**Exercise aim**
Your answer must restate each entry below word for word, with no pictures in it.

**Exercise material**

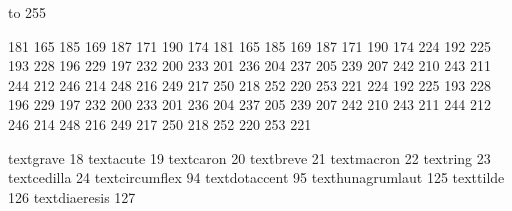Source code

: 

\startmapping[il2]

 to 255    %

 181 165    185 169 
 187 171    190 174 
 181 165    185 169 
 187 171    190 174 
 224 192    225 193 
 228 196    229 197 
 232 200    233 201 
 236 204    237 205 
 239 207    242 210 
 243 211    244 212 
 246 214    248 216 
 249 217    250 218 
 252 220    253 221 
 224 192    225 193 
 228 196    229 197 
 232 200    233 201 
 236 204    237 205 
 239 207    242 210 
 243 211    244 212 
 246 214    248 216 
 249 217    250 218 
 252 220    253 221 

\stopmapping

\startcoding[il2]

 textgrave          18
 textacute          19
 textcaron          20
 textbreve          21
 textmacron         22
 textring           23 
 textcedilla        24 
 textcircumflex     94
 textdotaccent      95
 texthunagrumlaut  125
 texttilde         126
 textdiaeresis     127

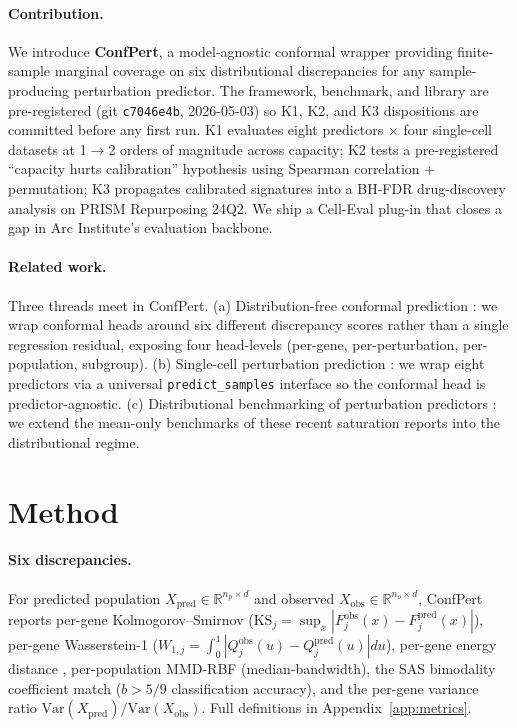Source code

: \documentclass{article}
\begin{document}
\paragraph{Contribution.}
We introduce \textbf{ConfPert}, a model-agnostic conformal wrapper providing finite-sample marginal coverage on six distributional discrepancies for any sample-producing perturbation predictor. The framework, benchmark, and library are pre-registered (git \texttt{c7046e4b}, 2026-05-03) so K1, K2, and K3 dispositions are committed before any first run. K1 evaluates eight predictors $\times$ four single-cell datasets at 1$\to$2 orders of magnitude across capacity; K2 tests a pre-registered ``capacity hurts calibration'' hypothesis using Spearman correlation + permutation; K3 propagates calibrated signatures into a BH-FDR drug-discovery analysis on PRISM Repurposing 24Q2. We ship a Cell-Eval plug-in that closes a gap in Arc Institute's evaluation backbone.

\paragraph{Related work.}
Three threads meet in ConfPert. (a) Distribution-free conformal prediction \citep{romano2019, izbicki2022, tibshirani2019, cauchois2021, bates2021, otcp2025, vovk2012}: we wrap conformal heads around six different discrepancy scores rather than a single regression residual, exposing four head-levels (per-gene, per-perturbation, per-population, subgroup). (b) Single-cell perturbation prediction \citep{lotfollahi2019scgen, lotfollahi2023cpa, roohani2024gears, piran2024biolord, bereket2023, cui2024scgpt, adduri2025state}: we wrap eight predictors via a universal \texttt{predict\_samples} interface so the conformal head is predictor-agnostic. (c) Distributional benchmarking of perturbation predictors \citep{ahlmann2025, csendes2025}: we extend the mean-only benchmarks of these recent saturation reports into the distributional regime.

\section{Method}

\paragraph{Six discrepancies.}
For predicted population $X_{\text{pred}} \in \mathbb{R}^{n_p \times d}$ and observed $X_{\text{obs}} \in \mathbb{R}^{n_o \times d}$, ConfPert reports per-gene Kolmogorov--Smirnov ($\mathrm{KS}_j = \sup_x |F^{\text{obs}}_j(x) - F^{\text{pred}}_j(x)|$), per-gene Wasserstein-1 ($W_{1,j} = \int_0^1 |Q^{\text{obs}}_j(u) - Q^{\text{pred}}_j(u)| du$), per-gene energy distance \citep{szekely2013}, per-population MMD-RBF (median-bandwidth), the SAS bimodality coefficient match ($b > 5/9$ classification accuracy), and the per-gene variance ratio $\mathrm{Var}(X_{\text{pred}}) / \mathrm{Var}(X_{\text{obs}})$. Full definitions in Appendix~\ref{app:metrics}.
\end{document}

**Answer to the exercise**
Source code

: 

\startmapping[il2]

 to 255    %

 181 165    185 169 
 187 171    190 174 
 181 165    185 169 
 187 171    190 174 
 224 192    225 193 
 228 196    229 197 
 232 200    233 201 
 236 204    237 205 
 239 207    242 210 
 243 211    244 212 
 246 214    248 216 
 249 217    250 218 
 252 220    253 221 
 224 192    225 193 
 228 196    229 197 
 232 200    233 201 
 236 204    237 205 
 239 207    242 210 
 243 211    244 212 
 246 214    248 216 
 249 217    250 218 
 252 220    253 221 

\stopmapping

\startcoding[il2]

 textgrave          18
 textacute          19
 textcaron          20
 textbreve          21
 textmacron         22
 textring           23 
 textcedilla        24 
 textcircumflex     94
 textdotaccent      95
 texthunagrumlaut  125
 texttilde         126
 textdiaeresis     127

Source code

: \documentclass{article}
\begin{document}
\paragraph{Contribution.}
We introduce \textbf{ConfPert}, a model-agnostic conformal wrapper providing finite-sample marginal coverage on six distributional discrepancies for any sample-producing perturbation predictor. The framework, benchmark, and library are pre-registered (git \texttt{c7046e4b}, 2026-05-03) so K1, K2, and K3 dispositions are committed before any first run. K1 evaluates eight predictors $\times$ four single-cell datasets at 1$\to$2 orders of magnitude across capacity; K2 tests a pre-registered ``capacity hurts calibration'' hypothesis using Spearman correlation + permutation; K3 propagates calibrated signatures into a BH-FDR drug-discovery analysis on PRISM Repurposing 24Q2. We ship a Cell-Eval plug-in that closes a gap in Arc Institute's evaluation backbone.

\paragraph{Related work.}
Three threads meet in ConfPert. (a) Distribution-free conformal prediction \citep{romano2019, izbicki2022, tibshirani2019, cauchois2021, bates2021, otcp2025, vovk2012}: we wrap conformal heads around six different discrepancy scores rather than a single regression residual, exposing four head-levels (per-gene, per-perturbation, per-population, subgroup). (b) Single-cell perturbation prediction \citep{lotfollahi2019scgen, lotfollahi2023cpa, roohani2024gears, piran2024biolord, bereket2023, cui2024scgpt, adduri2025state}: we wrap eight predictors via a universal \texttt{predict\_samples} interface so the conformal head is predictor-agnostic. (c) Distributional benchmarking of perturbation predictors \citep{ahlmann2025, csendes2025}: we extend the mean-only benchmarks of these recent saturation reports into the distributional regime.

\section{Method}

\paragraph{Six discrepancies.}
For predicted population $X_{\text{pred}} \in \mathbb{R}^{n_p \times d}$ and observed $X_{\text{obs}} \in \mathbb{R}^{n_o \times d}$, ConfPert reports per-gene Kolmogorov--Smirnov ($\mathrm{KS}_j = \sup_x |F^{\text{obs}}_j(x) - F^{\text{pred}}_j(x)|$), per-gene Wasserstein-1 ($W_{1,j} = \int_0^1 |Q^{\text{obs}}_j(u) - Q^{\text{pred}}_j(u)| du$), per-gene energy distance \citep{szekely2013}, per-population MMD-RBF (median-bandwidth), the SAS bimodality coefficient match ($b > 5/9$ classification accuracy), and the per-gene variance ratio $\mathrm{Var}(X_{\text{pred}}) / \mathrm{Var}(X_{\text{obs}})$. Full definitions in Appendix~\ref{app:metrics}.
\end{document}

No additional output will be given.